I don't think you really got what I wrote, or maybe I'm misunderstanding you
The amount you can fit in your stomach per day doesn't change much in real life. If you're eating under your nutritional needs, even if you're physically filling your belly you'd still accumulate "starvation" as the game has. Trying to replicate this in game would probably make the system more obtuse than it already is. The simplified system makes being under nutritional requirement a real pain, which makes it worthwhile to starve rather than to eat bad foods from a player's convenience point of view.
In URW it already works like this, as I mentioned in my previous reply.
The HUNGER meter limits in how many lb of food you can ingest in a certain amount of time. It has a few other effects, eg it can wake you up at night, and the hunger meter rises faster when you are Starving rather than when you are Abundant. But mostly it's the limiting factor.
I don't get your last sentence: how is it worthwhile to starve rather than eat bad foods? It's actually the opposite. It's better to eat spoiled foods than starve in URW - you will be more hungry but retain some of the nutrition. I never need it though, so I'd have to test this.
I think the big reason that confused my nooby self is that there's no real good foods in the early months other than meat. Starting in spring or summer, your options are all not really worth eating with how the game represents nutrition (basically since we ignore vitamins). This gets compounded when villagers start selling turnips, which are a food basically in game for immersion and no real mechanical reason. It makes sense people like myself throw their hands up when even village vegetables suck. Faced with those stumbling blocks, I can see why I got frustrated and so do others even though good plant foods do exist in some instances.
Villages should have plenty of other veggies. Turnip is really the worst.. there are plants that can give you enough nutrition to keep you going. Barley, rye, nettle, hemp, broad beans, peas, and also the great lake reed root that can be found around. Some can be eaten straight, some can be ground into flour and then made into flatbread, some must be threshed to get something useful out of them, and the products can be used either as vegetables or as seasoning in the cooking recipes.

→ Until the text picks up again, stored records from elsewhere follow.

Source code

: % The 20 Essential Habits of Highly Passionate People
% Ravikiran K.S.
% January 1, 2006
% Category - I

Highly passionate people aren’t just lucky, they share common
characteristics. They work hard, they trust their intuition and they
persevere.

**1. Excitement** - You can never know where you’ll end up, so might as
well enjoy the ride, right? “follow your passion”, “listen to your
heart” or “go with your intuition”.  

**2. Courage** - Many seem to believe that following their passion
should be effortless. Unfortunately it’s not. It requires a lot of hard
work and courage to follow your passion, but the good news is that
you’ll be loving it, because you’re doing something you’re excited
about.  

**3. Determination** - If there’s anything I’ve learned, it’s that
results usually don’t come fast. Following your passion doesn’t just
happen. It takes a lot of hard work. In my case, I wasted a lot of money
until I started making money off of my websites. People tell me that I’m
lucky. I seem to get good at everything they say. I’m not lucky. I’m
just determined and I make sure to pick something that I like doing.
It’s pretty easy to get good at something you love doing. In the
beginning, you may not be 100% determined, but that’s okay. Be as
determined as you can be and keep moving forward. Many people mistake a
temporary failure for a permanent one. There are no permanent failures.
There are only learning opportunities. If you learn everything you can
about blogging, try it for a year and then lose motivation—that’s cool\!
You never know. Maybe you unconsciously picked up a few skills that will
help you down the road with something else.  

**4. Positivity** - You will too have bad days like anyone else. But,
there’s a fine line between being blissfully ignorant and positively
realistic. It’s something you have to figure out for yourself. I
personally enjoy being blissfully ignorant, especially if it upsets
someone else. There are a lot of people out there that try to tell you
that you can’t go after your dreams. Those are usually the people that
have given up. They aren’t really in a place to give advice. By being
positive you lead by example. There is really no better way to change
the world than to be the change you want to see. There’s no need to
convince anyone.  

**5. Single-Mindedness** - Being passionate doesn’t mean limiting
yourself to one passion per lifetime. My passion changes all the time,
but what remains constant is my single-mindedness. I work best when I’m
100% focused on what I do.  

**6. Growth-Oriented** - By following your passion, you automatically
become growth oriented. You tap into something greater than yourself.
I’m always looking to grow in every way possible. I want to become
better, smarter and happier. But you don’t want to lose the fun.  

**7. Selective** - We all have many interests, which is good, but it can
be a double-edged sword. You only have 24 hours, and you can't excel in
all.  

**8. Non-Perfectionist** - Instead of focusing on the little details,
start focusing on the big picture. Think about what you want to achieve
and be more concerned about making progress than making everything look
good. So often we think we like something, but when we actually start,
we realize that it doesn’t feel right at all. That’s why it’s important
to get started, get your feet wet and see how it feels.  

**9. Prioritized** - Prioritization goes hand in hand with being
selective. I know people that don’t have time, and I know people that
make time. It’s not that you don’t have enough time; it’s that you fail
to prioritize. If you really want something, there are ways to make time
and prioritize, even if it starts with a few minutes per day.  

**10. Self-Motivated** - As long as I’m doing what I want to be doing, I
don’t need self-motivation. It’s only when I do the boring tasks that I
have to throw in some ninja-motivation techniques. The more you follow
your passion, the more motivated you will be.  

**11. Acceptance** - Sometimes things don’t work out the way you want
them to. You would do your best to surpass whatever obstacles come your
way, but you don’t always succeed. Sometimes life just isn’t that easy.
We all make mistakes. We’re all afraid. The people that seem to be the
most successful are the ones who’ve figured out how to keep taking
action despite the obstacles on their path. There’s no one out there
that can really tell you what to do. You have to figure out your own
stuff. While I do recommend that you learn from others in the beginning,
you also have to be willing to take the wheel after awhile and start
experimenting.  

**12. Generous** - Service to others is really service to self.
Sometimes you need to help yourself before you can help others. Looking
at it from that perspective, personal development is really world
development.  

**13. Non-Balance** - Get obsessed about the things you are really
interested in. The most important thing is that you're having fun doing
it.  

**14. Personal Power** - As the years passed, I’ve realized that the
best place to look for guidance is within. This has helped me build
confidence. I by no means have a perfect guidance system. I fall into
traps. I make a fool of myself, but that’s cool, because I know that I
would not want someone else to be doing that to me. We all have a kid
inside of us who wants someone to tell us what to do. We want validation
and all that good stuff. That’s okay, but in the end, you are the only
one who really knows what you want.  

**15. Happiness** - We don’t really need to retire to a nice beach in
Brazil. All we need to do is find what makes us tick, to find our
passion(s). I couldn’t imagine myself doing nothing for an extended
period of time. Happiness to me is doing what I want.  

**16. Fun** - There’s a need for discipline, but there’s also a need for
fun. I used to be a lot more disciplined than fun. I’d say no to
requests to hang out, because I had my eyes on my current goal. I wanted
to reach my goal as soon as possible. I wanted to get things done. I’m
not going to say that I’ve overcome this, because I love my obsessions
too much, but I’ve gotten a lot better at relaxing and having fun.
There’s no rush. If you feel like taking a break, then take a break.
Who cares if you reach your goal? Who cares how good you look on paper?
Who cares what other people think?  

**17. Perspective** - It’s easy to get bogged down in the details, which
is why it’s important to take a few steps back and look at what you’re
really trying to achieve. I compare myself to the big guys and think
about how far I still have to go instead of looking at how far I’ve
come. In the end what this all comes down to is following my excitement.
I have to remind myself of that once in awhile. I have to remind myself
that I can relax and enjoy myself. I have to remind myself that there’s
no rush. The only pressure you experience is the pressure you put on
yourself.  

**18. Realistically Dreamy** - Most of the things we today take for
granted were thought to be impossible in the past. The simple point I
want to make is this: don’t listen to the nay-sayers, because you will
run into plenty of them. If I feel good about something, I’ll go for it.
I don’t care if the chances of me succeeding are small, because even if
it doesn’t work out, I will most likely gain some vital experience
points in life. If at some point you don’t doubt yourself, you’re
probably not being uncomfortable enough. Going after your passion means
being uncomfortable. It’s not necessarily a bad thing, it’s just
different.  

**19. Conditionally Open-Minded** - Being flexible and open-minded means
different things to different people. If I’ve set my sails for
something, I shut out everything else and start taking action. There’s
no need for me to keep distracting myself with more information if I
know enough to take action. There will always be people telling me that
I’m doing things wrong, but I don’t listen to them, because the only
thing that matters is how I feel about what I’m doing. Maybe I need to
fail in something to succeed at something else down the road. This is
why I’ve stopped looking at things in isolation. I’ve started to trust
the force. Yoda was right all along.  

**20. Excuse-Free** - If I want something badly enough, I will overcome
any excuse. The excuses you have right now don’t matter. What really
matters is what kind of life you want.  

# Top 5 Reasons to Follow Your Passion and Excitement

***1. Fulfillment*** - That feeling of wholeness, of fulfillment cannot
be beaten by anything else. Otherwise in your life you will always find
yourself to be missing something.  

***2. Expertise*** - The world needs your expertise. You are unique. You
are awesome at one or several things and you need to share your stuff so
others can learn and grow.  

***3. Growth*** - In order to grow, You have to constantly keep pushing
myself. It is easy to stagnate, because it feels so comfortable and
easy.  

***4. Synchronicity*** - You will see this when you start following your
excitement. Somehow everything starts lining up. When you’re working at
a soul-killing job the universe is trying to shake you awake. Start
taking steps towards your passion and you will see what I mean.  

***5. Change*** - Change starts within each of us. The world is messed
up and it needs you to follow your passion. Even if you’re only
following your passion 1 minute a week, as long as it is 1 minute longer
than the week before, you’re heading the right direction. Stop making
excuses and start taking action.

The turnip is a great bait for herbivores, from the rabbit to the elk. So I always get some for traps. I also usually buy turnip seeds and plant them, just a few, and then thresh the grown turnips to get new baits, and turnip seeds to be used in recipes as seasoning.
There's also the issue that our cooking options don't really help us here. Soups make things less calorie dense, but because filling our hunger bar depends basically on how calorie dense our food is it's counterproductive.
Just to make sure it's clear, I'll reiterate. It's not the "hunger" you are filling, but your calorie storage. I believe in URW the maximum you can accumulate is 5000 kcal, while Abundant appears when you are at about 3500 kcal. If you eat anything when you are at the maximum, you are wasting food. So I try not to eat when "Abundant", but only at the level below.
Now, it's true that soups are really not that helpful unless you have very little stuff to eat. I believe stews, instead, are better than roasted meat for example, because the stew lasts longer and should have less water content, so it should have higher nutritional density. I'd need to double check this though.
I think if our cooking options allowed us to make more calorie dense foods out of our low density vegetables it might help, but we'd quickly hit another roadblock of it being hilariously difficult to gather enough of those foods to actually make something out of them.
Some of the plants I mentioned before are very caloric. If you don't want to use meat, you should to subsist on high-nutritional vegetables. Barley flour porridge with hemp seeds is crazy nutritious and my no-meat preferred option, but I've built a log cabin substisting only on raw lake reed roots and the occasional trapped bird.
Nettle is great: seeds and leaves are nutrition enough to make better stews/soups, and the leaves have also great medicinal use. I try to always cultivate a bit of nettle (I have a mod that allows me to make nettle clothing, and cords from nettle, so that's how I use it too)
Some berries are also worthwhile to eat, most notably Cloudberries but also a few others are not too bad.